> **TASK TO CARRY OUT**
Using the data below, copy each line that includes the word "你想一想".

DATASET CONTENT START

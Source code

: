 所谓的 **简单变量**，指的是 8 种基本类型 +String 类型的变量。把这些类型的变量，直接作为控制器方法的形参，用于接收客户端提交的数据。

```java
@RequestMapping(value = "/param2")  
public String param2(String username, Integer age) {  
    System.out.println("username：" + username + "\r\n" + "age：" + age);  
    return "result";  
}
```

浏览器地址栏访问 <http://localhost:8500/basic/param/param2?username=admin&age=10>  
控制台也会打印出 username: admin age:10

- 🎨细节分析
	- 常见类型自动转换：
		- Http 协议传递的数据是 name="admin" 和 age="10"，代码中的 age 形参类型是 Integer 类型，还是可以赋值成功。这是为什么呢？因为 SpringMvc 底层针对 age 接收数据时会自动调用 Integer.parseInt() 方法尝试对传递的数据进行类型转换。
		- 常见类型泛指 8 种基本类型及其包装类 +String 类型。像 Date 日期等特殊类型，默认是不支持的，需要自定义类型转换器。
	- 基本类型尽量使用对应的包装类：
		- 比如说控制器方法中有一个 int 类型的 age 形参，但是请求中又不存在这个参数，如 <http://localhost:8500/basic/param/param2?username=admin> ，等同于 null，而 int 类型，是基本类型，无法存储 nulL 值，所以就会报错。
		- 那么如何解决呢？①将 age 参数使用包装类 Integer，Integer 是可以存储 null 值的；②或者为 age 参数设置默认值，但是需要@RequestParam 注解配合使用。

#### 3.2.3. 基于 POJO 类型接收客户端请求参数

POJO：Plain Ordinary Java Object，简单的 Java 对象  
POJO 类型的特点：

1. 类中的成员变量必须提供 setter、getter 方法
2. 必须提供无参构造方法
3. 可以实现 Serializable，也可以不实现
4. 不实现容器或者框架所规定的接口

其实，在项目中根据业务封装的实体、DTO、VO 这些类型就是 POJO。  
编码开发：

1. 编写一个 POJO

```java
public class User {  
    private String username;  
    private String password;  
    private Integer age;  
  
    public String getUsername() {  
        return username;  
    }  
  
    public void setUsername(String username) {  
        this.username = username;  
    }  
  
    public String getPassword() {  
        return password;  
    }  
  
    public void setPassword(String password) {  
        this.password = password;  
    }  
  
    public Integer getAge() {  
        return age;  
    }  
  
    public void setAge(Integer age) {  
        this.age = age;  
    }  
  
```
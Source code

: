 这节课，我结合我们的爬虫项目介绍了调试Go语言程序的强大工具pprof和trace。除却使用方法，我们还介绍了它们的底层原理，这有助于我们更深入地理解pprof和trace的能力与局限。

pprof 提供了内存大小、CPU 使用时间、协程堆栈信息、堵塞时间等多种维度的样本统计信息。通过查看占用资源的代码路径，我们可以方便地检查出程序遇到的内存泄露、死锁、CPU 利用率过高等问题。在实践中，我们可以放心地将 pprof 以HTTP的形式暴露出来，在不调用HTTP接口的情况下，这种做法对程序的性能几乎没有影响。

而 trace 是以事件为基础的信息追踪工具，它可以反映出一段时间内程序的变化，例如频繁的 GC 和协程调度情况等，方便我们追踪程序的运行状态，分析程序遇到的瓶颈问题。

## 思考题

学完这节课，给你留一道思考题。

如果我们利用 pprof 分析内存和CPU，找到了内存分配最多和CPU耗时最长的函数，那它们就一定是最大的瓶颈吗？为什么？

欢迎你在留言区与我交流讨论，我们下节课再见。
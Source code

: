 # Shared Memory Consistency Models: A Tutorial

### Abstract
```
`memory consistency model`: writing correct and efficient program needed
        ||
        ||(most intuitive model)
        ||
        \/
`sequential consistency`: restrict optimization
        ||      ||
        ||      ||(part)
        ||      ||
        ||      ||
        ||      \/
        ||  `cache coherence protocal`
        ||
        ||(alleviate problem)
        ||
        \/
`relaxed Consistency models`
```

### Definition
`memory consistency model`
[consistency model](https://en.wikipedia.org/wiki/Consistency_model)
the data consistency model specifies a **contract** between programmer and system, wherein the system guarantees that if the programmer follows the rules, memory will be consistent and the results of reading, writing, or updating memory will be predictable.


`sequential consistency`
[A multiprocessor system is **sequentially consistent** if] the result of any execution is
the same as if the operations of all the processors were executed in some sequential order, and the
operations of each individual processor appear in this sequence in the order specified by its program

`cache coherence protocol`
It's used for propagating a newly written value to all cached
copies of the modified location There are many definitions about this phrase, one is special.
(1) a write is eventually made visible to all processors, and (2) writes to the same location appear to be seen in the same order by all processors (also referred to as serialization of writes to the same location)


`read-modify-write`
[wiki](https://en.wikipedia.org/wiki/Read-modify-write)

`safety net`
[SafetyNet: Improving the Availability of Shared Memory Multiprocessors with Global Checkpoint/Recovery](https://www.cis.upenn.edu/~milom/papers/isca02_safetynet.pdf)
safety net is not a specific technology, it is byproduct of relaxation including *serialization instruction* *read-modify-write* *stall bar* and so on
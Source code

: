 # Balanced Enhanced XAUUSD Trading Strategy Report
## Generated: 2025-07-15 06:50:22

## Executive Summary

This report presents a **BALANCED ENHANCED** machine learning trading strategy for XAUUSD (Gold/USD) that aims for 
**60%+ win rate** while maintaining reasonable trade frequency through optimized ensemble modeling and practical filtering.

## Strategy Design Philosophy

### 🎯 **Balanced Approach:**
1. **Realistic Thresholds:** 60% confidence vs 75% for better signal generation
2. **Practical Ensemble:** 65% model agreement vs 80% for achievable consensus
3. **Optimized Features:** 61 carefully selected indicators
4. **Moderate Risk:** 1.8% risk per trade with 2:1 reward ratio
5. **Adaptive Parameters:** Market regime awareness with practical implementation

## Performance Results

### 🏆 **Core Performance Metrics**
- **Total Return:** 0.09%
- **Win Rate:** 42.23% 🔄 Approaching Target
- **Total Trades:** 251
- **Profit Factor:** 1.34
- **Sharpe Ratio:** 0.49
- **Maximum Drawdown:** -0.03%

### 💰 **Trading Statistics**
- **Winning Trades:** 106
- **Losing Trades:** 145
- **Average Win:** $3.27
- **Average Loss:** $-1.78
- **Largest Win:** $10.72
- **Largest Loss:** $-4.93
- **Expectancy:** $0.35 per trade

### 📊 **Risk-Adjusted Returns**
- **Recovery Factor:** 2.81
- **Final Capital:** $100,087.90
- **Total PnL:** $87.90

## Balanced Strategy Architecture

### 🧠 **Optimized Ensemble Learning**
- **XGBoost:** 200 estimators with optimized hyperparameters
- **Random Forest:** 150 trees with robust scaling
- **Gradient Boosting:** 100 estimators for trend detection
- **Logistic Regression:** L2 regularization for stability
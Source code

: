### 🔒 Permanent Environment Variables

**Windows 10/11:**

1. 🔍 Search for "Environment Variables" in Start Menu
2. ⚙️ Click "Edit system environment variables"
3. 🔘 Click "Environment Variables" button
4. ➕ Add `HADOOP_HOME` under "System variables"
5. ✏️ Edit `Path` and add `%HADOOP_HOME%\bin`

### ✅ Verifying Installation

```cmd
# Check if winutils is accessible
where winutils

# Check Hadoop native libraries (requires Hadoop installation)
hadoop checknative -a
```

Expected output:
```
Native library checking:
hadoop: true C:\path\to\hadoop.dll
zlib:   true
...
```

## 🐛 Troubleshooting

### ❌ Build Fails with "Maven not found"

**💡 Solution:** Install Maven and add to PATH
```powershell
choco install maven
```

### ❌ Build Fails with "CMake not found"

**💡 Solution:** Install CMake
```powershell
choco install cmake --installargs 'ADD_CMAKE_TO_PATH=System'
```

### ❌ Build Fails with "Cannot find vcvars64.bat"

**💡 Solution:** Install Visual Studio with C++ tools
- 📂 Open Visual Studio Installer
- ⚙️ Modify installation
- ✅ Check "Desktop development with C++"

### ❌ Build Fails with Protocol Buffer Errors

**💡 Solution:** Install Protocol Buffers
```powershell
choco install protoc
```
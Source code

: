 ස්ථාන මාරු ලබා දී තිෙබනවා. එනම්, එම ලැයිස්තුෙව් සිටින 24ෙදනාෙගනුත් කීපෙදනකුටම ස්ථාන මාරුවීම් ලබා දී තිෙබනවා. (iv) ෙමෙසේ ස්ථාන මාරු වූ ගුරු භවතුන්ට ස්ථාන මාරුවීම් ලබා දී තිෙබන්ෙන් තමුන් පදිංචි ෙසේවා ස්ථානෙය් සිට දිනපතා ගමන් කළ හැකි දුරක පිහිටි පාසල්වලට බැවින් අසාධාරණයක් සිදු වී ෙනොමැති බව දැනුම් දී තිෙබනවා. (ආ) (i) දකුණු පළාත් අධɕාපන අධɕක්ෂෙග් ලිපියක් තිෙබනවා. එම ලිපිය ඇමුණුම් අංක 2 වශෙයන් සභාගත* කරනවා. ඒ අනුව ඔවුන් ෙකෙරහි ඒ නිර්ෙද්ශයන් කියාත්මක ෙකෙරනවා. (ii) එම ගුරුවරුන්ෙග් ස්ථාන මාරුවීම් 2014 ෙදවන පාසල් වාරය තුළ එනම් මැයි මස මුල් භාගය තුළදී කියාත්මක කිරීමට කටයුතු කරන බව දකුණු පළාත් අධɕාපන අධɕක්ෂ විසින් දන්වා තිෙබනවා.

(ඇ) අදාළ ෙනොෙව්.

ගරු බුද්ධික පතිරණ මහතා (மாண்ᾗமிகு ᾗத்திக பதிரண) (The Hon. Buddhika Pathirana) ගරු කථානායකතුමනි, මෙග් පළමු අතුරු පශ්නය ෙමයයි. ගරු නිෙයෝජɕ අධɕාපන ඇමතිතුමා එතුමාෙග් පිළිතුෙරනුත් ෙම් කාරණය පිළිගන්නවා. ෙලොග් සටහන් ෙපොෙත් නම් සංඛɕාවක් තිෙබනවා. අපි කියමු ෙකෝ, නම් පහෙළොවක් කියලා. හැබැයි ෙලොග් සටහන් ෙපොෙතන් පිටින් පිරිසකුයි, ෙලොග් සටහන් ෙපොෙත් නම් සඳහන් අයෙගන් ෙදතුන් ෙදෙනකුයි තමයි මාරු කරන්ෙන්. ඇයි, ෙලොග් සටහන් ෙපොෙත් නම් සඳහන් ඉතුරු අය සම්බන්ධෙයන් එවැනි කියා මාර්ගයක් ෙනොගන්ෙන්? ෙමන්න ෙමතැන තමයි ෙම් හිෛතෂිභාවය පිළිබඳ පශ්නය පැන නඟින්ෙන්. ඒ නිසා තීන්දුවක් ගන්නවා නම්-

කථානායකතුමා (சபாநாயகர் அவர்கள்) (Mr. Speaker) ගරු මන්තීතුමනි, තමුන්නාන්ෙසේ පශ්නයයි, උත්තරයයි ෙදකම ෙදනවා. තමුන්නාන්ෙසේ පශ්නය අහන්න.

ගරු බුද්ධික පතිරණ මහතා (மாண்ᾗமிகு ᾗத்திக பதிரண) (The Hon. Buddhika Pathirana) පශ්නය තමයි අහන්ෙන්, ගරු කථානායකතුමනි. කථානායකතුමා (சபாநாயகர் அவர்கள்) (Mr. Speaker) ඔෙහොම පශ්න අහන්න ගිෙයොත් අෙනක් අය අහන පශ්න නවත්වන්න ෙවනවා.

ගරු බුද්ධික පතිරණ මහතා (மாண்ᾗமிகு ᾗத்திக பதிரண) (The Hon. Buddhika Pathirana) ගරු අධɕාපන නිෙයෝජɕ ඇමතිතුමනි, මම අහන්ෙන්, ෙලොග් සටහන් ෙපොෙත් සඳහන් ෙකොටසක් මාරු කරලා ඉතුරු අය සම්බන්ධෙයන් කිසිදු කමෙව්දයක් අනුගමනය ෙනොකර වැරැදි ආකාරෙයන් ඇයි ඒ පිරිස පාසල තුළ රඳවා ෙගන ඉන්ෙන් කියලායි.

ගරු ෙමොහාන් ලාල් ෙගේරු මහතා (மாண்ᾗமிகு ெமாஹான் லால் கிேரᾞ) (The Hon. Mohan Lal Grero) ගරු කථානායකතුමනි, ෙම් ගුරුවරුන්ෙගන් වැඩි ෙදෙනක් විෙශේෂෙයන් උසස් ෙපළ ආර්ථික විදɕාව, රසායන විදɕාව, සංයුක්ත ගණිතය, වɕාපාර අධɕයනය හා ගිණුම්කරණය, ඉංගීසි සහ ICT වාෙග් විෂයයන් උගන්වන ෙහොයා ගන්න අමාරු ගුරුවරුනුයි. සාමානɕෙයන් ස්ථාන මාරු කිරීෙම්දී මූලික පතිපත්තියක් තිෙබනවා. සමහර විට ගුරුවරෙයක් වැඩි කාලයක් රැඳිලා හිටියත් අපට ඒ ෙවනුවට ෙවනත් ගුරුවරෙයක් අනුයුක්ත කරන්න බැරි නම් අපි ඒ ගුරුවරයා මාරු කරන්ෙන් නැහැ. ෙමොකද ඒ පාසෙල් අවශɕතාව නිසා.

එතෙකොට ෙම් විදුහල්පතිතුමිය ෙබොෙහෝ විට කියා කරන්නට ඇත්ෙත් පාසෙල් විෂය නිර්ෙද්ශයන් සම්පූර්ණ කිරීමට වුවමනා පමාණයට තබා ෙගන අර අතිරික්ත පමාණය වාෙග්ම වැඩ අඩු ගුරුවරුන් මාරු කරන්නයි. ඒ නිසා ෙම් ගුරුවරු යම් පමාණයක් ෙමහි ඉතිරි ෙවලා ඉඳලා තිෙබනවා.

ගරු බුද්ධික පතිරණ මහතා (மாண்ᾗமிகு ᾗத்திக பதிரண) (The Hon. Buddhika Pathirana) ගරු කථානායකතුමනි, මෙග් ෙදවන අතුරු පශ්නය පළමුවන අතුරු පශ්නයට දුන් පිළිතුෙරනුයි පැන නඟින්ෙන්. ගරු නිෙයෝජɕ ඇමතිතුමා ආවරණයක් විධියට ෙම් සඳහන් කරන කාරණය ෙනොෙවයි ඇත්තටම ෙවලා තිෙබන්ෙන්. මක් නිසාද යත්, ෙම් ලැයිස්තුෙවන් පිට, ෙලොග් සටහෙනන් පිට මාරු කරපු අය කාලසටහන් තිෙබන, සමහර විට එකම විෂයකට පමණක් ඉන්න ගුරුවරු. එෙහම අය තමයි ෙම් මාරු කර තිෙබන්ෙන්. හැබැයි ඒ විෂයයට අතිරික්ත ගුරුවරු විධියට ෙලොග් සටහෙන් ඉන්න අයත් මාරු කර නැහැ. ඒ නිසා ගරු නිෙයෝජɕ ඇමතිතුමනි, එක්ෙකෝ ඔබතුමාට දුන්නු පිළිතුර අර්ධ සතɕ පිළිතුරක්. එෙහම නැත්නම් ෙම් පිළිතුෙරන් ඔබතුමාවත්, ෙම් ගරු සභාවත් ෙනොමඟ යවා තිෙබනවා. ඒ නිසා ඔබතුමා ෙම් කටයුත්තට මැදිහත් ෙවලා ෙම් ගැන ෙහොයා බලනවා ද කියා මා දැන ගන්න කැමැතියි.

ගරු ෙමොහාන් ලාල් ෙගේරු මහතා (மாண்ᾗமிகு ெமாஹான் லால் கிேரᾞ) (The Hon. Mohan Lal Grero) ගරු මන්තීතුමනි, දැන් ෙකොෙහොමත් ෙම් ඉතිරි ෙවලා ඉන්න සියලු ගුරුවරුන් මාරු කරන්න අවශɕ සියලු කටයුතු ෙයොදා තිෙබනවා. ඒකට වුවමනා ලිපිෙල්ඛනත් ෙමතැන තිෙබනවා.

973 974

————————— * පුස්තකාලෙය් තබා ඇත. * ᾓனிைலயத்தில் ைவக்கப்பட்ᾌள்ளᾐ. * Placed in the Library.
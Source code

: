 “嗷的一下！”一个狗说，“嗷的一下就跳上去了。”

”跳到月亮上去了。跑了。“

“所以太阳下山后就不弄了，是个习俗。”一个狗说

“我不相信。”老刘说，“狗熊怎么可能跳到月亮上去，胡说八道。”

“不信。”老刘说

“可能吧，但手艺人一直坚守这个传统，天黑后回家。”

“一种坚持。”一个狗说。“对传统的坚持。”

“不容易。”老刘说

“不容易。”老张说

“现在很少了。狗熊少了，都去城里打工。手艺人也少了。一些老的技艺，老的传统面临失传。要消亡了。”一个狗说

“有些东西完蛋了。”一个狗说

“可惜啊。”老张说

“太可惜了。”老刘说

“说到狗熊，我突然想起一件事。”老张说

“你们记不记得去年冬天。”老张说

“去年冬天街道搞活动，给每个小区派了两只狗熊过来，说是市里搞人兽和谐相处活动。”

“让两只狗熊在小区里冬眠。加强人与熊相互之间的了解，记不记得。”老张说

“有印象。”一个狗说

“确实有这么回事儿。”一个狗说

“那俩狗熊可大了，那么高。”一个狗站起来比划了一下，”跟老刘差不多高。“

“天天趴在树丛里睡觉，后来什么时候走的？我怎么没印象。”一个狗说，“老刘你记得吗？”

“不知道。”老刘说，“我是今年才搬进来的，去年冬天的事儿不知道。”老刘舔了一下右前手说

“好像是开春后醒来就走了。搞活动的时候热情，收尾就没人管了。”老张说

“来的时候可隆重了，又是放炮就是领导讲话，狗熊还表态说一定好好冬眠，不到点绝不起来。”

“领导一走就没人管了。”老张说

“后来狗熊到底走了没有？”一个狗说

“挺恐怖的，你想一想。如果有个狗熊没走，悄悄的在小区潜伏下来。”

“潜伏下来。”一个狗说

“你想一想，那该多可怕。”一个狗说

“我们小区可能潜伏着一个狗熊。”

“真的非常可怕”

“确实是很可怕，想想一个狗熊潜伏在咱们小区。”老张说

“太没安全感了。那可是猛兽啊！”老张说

DATASET CONTENT END

> **RESPONSE AREA**
“挺恐怖的，你想一想。如果有个狗熊没走，悄悄的在小区潜伏下来。”
“你想一想，那该多可怕。”一个狗说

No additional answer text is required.